**Work order:** Every line in the listing that holds "async" counts once; state the total and nothing more.
# # # # #
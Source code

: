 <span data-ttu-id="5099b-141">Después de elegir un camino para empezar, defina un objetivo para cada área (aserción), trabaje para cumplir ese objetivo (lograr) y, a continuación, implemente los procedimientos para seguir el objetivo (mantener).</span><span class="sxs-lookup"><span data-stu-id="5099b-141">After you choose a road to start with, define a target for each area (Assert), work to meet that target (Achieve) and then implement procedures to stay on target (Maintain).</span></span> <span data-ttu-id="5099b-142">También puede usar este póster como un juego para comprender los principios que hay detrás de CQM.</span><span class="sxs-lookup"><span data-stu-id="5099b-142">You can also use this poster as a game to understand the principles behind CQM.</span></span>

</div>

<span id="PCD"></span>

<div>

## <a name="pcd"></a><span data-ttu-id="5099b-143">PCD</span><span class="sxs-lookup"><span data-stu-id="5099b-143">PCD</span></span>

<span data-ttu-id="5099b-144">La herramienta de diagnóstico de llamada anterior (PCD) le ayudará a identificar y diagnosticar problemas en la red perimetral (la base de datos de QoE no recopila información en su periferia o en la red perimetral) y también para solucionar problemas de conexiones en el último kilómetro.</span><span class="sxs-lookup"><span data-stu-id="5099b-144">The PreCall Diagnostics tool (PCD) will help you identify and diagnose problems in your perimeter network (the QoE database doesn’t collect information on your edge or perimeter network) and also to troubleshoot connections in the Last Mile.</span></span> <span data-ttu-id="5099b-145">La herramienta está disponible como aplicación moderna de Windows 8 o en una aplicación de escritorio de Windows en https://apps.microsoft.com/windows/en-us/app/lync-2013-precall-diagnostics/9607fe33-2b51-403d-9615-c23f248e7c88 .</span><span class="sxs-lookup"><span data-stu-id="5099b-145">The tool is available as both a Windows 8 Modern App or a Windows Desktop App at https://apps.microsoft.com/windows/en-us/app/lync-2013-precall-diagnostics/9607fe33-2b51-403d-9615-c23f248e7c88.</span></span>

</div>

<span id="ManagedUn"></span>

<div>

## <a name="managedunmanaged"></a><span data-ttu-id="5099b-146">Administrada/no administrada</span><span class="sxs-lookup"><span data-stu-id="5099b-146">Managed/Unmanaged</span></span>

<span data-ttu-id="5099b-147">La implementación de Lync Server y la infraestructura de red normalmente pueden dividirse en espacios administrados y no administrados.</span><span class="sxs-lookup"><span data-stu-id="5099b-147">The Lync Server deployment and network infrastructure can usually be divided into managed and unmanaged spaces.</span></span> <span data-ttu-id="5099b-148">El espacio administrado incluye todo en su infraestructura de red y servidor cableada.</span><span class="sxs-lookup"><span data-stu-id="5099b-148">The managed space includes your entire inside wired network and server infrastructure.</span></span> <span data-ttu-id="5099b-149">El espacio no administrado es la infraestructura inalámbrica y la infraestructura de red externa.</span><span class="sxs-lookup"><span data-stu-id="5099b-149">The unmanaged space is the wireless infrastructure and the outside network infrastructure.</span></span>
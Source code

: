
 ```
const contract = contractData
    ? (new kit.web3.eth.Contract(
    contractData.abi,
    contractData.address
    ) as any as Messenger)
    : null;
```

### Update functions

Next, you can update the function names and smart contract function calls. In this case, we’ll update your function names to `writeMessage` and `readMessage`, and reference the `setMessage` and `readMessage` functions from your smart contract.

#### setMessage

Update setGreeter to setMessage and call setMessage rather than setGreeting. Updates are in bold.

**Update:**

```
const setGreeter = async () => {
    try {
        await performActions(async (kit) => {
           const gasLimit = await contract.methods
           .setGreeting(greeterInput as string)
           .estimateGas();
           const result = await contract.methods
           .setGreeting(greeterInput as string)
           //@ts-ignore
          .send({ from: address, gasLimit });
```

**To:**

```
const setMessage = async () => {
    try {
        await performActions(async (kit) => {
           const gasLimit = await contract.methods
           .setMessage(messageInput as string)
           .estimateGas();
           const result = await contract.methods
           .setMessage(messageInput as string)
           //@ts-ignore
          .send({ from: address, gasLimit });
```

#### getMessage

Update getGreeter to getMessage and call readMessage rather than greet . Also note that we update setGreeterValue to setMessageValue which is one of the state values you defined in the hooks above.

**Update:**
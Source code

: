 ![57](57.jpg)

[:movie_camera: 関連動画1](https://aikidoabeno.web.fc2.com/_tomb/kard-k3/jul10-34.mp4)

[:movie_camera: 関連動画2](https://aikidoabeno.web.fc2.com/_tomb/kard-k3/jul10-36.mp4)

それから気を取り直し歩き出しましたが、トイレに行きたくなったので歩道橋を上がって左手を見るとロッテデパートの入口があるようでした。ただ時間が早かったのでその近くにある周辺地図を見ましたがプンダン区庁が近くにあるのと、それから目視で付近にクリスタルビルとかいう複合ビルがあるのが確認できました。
# # # # #
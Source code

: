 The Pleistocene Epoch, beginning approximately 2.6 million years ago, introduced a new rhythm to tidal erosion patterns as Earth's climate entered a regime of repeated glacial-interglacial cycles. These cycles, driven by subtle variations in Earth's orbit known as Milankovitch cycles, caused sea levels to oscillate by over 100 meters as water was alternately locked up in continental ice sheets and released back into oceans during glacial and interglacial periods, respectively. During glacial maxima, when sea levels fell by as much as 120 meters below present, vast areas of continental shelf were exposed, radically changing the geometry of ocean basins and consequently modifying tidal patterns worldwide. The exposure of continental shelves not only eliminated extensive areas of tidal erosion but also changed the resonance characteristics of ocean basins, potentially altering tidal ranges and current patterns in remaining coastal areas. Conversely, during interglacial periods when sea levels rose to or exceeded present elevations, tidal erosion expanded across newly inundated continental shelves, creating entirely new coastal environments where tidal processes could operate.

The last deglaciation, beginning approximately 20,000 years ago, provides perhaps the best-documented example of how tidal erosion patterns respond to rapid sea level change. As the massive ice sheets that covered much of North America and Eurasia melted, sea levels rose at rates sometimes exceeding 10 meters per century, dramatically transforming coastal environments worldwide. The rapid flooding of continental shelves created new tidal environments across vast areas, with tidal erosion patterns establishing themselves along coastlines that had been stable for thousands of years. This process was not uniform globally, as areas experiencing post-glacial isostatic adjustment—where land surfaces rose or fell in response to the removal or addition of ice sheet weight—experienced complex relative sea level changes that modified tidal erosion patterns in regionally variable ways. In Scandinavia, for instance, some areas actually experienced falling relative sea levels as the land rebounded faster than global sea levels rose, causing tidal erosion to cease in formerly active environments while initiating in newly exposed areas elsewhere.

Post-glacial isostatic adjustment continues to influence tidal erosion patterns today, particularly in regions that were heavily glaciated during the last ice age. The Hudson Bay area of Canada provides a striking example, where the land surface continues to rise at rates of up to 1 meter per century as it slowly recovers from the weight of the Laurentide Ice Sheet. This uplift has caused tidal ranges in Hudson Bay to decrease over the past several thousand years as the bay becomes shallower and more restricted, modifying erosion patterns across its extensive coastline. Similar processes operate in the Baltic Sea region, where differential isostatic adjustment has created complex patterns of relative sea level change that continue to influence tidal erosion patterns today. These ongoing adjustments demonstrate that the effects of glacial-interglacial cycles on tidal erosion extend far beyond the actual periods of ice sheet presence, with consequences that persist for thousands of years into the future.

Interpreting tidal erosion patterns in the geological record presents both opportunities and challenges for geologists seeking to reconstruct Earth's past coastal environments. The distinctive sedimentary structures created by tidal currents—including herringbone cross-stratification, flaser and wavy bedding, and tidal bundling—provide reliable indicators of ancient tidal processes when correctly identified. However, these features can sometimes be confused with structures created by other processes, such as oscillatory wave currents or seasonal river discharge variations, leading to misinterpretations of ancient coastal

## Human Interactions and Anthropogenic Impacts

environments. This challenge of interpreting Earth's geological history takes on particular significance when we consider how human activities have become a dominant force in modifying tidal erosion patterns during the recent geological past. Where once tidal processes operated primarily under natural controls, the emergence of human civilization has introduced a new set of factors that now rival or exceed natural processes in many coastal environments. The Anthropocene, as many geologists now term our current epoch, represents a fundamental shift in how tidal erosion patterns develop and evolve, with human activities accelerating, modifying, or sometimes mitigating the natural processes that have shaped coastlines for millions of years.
# # # # #
**Task solution:** 4